INPUT MATERIAL:
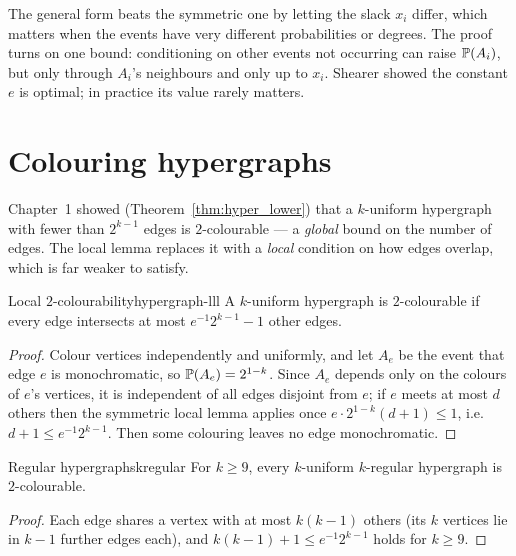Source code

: \begin{insight}
The general form beats the symmetric one by letting the slack $x_i$ differ,
which matters when the events have very different probabilities or degrees. The
proof turns on one bound: conditioning on other events not occurring can raise
$\mathbb{P}(A_i)$, but only through $A_i$'s neighbours and only up to $x_i$. Shearer
showed the constant $e$ is optimal; in practice its value rarely matters.
\end{insight}

\section{Colouring hypergraphs}

Chapter~1 showed (Theorem~\ref{thm:hyper_lower}) that a $k$-uniform hypergraph
with fewer than $2^{k-1}$ edges is $2$-colourable --- a \emph{global} bound on the
number of edges. The local lemma replaces it with a \emph{local} condition on
how edges overlap, which is far weaker to satisfy.

\begin{theorem}{Local $2$-colourability}{hypergraph-lll}
A $k$-uniform hypergraph is $2$-colourable if every edge intersects at most
$e^{-1}2^{k-1}-1$ other edges.
\end{theorem}

\begin{proof}
Colour vertices independently and uniformly, and let $A_e$ be the event that
edge $e$ is monochromatic, so $\mathbb{P}(A_e)=2^{1-k}$. Since $A_e$ depends only on
the colours of $e$'s vertices, it is independent of all edges disjoint from
$e$; if $e$ meets at most $d$ others then the symmetric local lemma applies once
$e\cdot2^{1-k}(d+1)\le1$, i.e.\ $d+1\le e^{-1}2^{k-1}$. Then some colouring
leaves no edge monochromatic.
\end{proof}

\begin{corollary}{Regular hypergraphs}{kregular}
For $k\ge9$, every $k$-uniform $k$-regular hypergraph is $2$-colourable.
\end{corollary}

\begin{proof}
Each edge shares a vertex with at most $k(k-1)$ others (its $k$ vertices lie in
$k-1$ further edges each), and $k(k-1)+1\le e^{-1}2^{k-1}$ holds for $k\ge9$.
\end{proof}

TO DO: Every record is to be restated word for word, with the pictures left out.

OUTPUT OF THE EXERCISE:
Source code

: \begin{insight}
The general form beats the symmetric one by letting the slack $x_i$ differ,
which matters when the events have very different probabilities or degrees. The
proof turns on one bound: conditioning on other events not occurring can raise
$\mathbb{P}(A_i)$, but only through $A_i$'s neighbours and only up to $x_i$. Shearer
showed the constant $e$ is optimal; in practice its value rarely matters.
\end{insight}

\section{Colouring hypergraphs}

Chapter~1 showed (Theorem~\ref{thm:hyper_lower}) that a $k$-uniform hypergraph
with fewer than $2^{k-1}$ edges is $2$-colourable --- a \emph{global} bound on the
number of edges. The local lemma replaces it with a \emph{local} condition on
how edges overlap, which is far weaker to satisfy.

\begin{theorem}{Local $2$-colourability}{hypergraph-lll}
A $k$-uniform hypergraph is $2$-colourable if every edge intersects at most
$e^{-1}2^{k-1}-1$ other edges.
\end{theorem}

\begin{proof}
Colour vertices independently and uniformly, and let $A_e$ be the event that
edge $e$ is monochromatic, so $\mathbb{P}(A_e)=2^{1-k}$. Since $A_e$ depends only on
the colours of $e$'s vertices, it is independent of all edges disjoint from
$e$; if $e$ meets at most $d$ others then the symmetric local lemma applies once
$e\cdot2^{1-k}(d+1)\le1$, i.e.\ $d+1\le e^{-1}2^{k-1}$. Then some colouring
leaves no edge monochromatic.
\end{proof}

\begin{corollary}{Regular hypergraphs}{kregular}
For $k\ge9$, every $k$-uniform $k$-regular hypergraph is $2$-colourable.
\end{corollary}

\begin{proof}
Each edge shares a vertex with at most $k(k-1)$ others (its $k$ vertices lie in
$k-1$ further edges each), and $k(k-1)+1\le e^{-1}2^{k-1}$ holds for $k\ge9$.
\end{proof}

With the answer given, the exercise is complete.